**Record extracts:**

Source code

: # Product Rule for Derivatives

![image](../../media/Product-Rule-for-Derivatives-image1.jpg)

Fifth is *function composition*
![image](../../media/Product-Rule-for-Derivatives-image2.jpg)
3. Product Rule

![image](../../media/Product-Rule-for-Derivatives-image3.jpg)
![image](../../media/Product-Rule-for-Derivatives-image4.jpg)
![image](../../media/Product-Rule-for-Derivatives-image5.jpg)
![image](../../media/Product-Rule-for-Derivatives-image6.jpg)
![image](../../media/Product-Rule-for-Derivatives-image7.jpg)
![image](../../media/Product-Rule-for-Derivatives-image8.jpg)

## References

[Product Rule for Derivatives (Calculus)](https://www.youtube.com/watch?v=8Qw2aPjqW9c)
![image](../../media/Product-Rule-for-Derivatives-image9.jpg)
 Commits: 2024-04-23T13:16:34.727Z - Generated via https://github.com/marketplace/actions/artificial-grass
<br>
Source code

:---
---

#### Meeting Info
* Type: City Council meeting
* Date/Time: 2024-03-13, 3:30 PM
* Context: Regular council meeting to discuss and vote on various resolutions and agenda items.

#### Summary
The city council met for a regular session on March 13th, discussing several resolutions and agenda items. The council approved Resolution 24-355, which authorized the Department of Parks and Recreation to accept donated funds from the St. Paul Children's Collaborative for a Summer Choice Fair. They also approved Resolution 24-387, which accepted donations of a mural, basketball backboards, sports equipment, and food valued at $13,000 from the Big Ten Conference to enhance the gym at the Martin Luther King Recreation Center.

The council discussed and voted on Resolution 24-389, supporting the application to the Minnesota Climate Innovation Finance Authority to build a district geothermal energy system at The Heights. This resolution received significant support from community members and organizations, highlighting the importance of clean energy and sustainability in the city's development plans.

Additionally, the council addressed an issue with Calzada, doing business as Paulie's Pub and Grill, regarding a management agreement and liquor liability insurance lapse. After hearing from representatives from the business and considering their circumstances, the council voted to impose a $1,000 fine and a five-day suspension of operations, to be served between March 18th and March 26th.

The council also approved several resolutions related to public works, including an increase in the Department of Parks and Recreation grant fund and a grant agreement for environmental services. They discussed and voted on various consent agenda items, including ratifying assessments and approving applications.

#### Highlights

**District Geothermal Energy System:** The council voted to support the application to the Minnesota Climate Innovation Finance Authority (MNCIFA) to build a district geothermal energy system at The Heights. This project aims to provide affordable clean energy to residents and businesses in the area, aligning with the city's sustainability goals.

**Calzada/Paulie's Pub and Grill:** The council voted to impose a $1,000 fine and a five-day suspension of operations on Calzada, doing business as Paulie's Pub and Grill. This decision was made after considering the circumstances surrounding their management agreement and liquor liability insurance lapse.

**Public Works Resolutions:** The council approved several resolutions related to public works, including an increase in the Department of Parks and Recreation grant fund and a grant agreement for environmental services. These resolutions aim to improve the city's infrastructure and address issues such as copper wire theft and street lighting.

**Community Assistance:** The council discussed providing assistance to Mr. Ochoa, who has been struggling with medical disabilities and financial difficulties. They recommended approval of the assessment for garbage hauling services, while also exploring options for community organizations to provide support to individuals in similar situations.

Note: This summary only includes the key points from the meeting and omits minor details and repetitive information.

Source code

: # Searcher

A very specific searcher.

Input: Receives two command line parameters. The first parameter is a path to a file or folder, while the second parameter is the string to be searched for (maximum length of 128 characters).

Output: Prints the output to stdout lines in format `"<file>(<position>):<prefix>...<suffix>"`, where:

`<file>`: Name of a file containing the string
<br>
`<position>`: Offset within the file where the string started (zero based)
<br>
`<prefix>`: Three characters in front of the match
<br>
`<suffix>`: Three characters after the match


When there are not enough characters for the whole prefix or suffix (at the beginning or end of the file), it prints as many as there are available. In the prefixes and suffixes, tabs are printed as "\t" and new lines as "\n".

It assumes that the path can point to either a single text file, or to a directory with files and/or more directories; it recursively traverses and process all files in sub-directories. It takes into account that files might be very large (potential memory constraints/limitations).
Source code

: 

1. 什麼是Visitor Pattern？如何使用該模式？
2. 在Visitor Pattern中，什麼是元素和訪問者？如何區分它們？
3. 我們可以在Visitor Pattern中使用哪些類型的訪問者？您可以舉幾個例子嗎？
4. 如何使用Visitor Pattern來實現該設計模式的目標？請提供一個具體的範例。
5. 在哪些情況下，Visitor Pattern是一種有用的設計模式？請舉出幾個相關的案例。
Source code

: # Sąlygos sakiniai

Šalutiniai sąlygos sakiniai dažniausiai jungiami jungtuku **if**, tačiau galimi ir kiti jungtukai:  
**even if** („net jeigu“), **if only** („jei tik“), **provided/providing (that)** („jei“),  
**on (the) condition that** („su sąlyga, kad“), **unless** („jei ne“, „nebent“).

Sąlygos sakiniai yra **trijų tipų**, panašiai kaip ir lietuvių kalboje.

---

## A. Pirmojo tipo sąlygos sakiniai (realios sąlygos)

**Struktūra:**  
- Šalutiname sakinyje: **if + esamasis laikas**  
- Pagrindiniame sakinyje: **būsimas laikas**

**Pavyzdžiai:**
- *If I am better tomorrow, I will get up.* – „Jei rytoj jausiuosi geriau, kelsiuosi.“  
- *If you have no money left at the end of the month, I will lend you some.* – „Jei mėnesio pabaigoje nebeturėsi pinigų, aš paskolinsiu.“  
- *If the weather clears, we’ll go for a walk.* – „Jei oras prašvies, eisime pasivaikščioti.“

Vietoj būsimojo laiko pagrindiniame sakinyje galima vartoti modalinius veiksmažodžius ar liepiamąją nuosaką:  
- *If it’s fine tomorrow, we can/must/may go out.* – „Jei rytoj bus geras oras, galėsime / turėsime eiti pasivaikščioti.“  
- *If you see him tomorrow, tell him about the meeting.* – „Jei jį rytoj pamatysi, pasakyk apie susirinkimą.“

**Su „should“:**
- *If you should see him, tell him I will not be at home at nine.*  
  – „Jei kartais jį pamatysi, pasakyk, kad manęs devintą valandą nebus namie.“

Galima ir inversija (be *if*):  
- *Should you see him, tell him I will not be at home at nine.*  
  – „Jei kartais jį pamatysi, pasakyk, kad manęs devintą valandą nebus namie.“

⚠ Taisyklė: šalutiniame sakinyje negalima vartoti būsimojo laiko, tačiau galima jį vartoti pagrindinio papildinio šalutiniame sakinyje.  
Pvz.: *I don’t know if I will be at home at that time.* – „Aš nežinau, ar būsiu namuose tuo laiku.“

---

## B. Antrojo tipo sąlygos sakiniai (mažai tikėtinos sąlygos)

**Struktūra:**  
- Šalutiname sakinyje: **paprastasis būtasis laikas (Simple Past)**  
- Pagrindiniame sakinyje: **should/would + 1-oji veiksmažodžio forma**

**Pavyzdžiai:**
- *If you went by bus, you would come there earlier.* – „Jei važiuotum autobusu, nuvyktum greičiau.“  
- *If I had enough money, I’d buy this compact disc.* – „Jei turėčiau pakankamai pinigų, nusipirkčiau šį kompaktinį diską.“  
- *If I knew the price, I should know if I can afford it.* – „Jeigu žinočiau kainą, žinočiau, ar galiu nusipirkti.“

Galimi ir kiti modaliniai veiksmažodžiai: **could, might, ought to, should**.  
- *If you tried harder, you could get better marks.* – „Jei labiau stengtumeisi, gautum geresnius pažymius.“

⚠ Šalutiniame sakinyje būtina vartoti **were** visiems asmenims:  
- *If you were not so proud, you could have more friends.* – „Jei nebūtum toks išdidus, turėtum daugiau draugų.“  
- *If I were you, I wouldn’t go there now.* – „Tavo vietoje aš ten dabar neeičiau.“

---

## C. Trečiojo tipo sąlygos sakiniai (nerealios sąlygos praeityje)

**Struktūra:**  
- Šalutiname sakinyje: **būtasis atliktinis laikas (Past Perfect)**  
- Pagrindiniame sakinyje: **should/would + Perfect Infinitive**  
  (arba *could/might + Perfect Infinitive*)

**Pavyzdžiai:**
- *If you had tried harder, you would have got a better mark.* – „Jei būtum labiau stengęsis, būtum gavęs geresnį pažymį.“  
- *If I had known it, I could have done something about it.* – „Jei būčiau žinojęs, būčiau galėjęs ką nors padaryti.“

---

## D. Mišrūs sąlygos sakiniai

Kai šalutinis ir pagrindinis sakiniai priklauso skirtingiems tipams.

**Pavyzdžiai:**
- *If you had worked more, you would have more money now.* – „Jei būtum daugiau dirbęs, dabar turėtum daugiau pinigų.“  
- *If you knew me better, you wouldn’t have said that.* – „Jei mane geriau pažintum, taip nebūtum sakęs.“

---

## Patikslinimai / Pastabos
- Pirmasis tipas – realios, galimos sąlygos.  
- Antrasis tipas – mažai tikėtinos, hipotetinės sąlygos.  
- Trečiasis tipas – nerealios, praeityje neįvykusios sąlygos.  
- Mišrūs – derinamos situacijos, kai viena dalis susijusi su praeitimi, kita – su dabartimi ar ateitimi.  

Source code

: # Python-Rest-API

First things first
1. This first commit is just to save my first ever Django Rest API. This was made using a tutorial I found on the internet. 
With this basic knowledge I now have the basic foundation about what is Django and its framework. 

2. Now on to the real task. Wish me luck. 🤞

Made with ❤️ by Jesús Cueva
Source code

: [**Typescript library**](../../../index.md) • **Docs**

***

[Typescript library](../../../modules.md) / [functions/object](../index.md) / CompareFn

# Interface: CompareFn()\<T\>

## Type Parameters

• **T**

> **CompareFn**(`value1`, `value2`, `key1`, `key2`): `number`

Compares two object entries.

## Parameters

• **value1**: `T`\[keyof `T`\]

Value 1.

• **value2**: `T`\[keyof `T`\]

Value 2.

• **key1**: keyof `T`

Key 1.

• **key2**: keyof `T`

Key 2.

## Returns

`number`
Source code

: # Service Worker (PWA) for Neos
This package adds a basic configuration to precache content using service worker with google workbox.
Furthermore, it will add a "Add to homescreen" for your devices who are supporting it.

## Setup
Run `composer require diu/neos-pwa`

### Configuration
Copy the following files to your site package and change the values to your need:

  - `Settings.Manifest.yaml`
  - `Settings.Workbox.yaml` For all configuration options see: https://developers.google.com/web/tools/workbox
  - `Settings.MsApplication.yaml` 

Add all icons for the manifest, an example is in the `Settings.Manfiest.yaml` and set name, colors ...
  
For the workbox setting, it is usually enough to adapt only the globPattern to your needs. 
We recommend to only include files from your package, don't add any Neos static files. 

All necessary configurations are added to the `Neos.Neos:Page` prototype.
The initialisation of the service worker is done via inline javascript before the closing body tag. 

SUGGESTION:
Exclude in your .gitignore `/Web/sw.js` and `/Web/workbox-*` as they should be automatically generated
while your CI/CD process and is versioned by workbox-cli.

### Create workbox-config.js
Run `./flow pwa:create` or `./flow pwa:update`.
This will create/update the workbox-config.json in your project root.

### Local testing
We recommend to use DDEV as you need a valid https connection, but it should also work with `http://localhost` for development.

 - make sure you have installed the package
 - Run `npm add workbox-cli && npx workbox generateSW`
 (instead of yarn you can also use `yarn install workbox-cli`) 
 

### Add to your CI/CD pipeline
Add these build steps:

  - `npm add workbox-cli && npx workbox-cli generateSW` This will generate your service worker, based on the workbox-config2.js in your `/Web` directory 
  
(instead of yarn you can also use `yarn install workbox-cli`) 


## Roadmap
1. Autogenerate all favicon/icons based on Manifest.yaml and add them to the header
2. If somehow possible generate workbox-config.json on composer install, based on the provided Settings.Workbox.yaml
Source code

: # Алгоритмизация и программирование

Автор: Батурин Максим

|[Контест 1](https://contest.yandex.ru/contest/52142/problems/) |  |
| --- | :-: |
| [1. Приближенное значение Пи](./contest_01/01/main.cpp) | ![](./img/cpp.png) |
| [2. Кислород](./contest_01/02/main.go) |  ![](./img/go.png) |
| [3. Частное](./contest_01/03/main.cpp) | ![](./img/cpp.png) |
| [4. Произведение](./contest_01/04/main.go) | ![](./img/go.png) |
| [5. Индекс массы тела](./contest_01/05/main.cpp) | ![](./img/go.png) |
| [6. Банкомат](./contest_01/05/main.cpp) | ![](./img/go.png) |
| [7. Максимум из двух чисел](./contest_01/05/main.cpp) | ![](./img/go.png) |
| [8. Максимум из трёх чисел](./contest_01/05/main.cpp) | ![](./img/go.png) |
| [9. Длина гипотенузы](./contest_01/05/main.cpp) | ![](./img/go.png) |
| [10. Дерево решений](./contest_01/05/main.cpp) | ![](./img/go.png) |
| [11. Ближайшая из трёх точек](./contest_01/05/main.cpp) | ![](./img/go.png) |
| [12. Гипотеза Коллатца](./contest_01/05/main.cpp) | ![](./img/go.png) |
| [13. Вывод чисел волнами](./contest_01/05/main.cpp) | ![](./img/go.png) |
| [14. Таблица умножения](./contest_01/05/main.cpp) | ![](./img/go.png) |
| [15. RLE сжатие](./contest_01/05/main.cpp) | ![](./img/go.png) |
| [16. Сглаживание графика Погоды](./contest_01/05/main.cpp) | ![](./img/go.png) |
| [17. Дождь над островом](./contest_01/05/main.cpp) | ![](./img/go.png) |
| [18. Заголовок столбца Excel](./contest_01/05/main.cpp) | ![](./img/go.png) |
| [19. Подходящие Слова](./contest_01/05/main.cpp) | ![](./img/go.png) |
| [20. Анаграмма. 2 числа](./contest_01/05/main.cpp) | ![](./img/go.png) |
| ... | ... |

**Exercise objective:** Would you output, from the records above, exactly the run of lines that starts at the line containing "# Product Rule for Derivatives" and ends at the line containing "2024-03-13, 3:30 PM", and only that run?

**Task response:**
: # Product Rule for Derivatives

![image](../../media/Product-Rule-for-Derivatives-image1.jpg)

Fifth is *function composition*
![image](../../media/Product-Rule-for-Derivatives-image2.jpg)
3. Product Rule

![image](../../media/Product-Rule-for-Derivatives-image3.jpg)
![image](../../media/Product-Rule-for-Derivatives-image4.jpg)
![image](../../media/Product-Rule-for-Derivatives-image5.jpg)
![image](../../media/Product-Rule-for-Derivatives-image6.jpg)
![image](../../media/Product-Rule-for-Derivatives-image7.jpg)
![image](../../media/Product-Rule-for-Derivatives-image8.jpg)

## References

[Product Rule for Derivatives (Calculus)](https://www.youtube.com/watch?v=8Qw2aPjqW9c)
![image](../../media/Product-Rule-for-Derivatives-image9.jpg)
 Commits: 2024-04-23T13:16:34.727Z - Generated via https://github.com/marketplace/actions/artificial-grass
<br>
Source code

:---
---

#### Meeting Info
* Type: City Council meeting
* Date/Time: 2024-03-13, 3:30 PM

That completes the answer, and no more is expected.